• *.MSG vs. packed help?

    From Mike Tripp@1:382/61 to Mike Luther on Monday, July 09, 2001 02:16:47
    Hello Mike!

    08 Jul 01 19:54, Mike Luther wrote to Bob Jones:

    (3) Use an existing tool to produce the ASCII text straight out
    of the squish database.... I'm sure I've seen such, just don't
    remember where....

    I'm looking more or less around .. The problem is that in order to do
    that it looks like I'll have to extract the whole message scholm, then
    and so on and so forth. That's what I thought I was trying to avoid.


    TopicX, which has already been suggested, will work if you can handle one TXT file that contains multiple messages that meet the filter criteria. If you need message-by-message processing, then you might try to locate an old copy of
    SQFILTER, by Raphaël Vanney. His SQTOOL was a rewrite of SQFILTER, after he lost the source to SQFILTER in a disk crash. SQTOOL got new features, but unfortunately didn't retain =all= of the old ones from SQFILTER.




    Mike

    --- GoldED 2.50+
    * Origin: -=( The TechnoDrome )=- Austin,TX 512-327-8598 33.6k (1:382/61)
  • From Mike Luther@1:117/3001 to Peter Knapper on Monday, July 09, 2001 02:32:42
    OK Peter ..

    I use all Squish message base format here, and I archive the Echo's I want to keep using TOPICX (Topic Extract). It will
    extract ALL or selected messages using a wonderful
    array of criteria, and you can dump the entire message
    into a plain text file. It keeps a log file and uses
    that to find the next starting point for each Area you
    process, only NEW messages are added. Available in DOS
    and OS/2 versions, TOPX_110 and TOPXP111. Its old
    (1992) and reports this year 2001 as 101, but
    otherwise its pretty good for me. Shouldn't be too
    hard to post process the date into the correct format
    with a couple of lines of Rexx.....;-)

    Let me know if you can't find it and want a copy.

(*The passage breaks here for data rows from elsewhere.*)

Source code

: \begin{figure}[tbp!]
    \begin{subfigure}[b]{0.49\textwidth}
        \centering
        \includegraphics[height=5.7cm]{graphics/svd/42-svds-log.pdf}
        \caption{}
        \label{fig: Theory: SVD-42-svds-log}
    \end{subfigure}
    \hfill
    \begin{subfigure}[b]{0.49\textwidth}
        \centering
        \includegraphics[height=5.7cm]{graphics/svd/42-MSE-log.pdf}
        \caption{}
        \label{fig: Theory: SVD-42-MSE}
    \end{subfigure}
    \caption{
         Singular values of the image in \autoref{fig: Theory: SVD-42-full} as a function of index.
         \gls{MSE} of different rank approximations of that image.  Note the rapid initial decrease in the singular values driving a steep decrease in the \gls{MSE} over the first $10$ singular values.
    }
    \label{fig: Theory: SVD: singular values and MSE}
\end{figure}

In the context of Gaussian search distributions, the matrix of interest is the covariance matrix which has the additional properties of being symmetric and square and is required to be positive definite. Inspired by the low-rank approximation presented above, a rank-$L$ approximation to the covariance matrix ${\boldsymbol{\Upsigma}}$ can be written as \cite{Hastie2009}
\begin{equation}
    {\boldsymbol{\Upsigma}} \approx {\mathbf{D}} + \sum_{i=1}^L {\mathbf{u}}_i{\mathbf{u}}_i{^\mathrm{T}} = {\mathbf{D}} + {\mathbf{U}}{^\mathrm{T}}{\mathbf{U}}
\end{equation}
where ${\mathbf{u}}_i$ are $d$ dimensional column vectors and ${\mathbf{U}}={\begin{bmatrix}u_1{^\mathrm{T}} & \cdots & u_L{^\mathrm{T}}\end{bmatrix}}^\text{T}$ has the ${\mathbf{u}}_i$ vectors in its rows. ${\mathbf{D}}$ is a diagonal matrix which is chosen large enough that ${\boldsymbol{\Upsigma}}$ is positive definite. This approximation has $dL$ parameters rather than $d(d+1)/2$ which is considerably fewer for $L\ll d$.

    They are both in house now. Found the 110 version and then got a hit on TOPXP111 on Google and got it.

    Thank you. I'll see what I can do. I'd really like to bust off this *.MSG format. It takes to much time and disk thrashing.

    Mike @ 1:117/2001

    --- Maximus/2 3.01
    * Origin: Ziplog Public Port (1:117/3001)
  • From Mike Luther@1:117/3001 to All on Sunday, July 08, 2001 07:54:12
    Looking for suggestions here.

    Long ago and far away I gave a small amount of money for a DOS database analysis tool called askSam. The askSam, at least the professional version,is written totally in assembler and is VERY fast and good. Later on the askSam utility was re-written or Win 3.1 and has, I think, also been ported to WIN-9x,
    but not OS/2. As well, it was merged into a full CGI script driven Web page creation and hosting tool that uses the core capabilities of the askSam engine as well.

    What's neat about askSam? Well, for one thing, you just read the whole mess for any old text into the database. Then *AFTER* you have any database created, you can create fields, manipulate all the fields, and whatever,without
    ever messing with the actual database! Intriquing indeed. The tool has, so said, a fair nitch market in law enforcement, for munching in huge piles of information. Then you go in and research patterns in the information which will not, perhaps, be apparent as to how you can prove how this or that record is related to this or that other record until askSam goes through all the needles in the haystack and shows you.

    The US DEA broke the Manuel Noriega case with it, for example. They crunched in all the surveilance traffic and used it to ferret out who talked to whom and
    about what over megabytes of text .. ;)

    In essence, for about $65 back then on special, I got, all those years back,a full text search engine for all the Fido traffic as well. Preposterous? Not at
    all! For a smaller FidoNet net like Net 117 here, all the local traffic for the last ten years isn't any more than about 36MB or so! That's because the engine is a full relational database engine!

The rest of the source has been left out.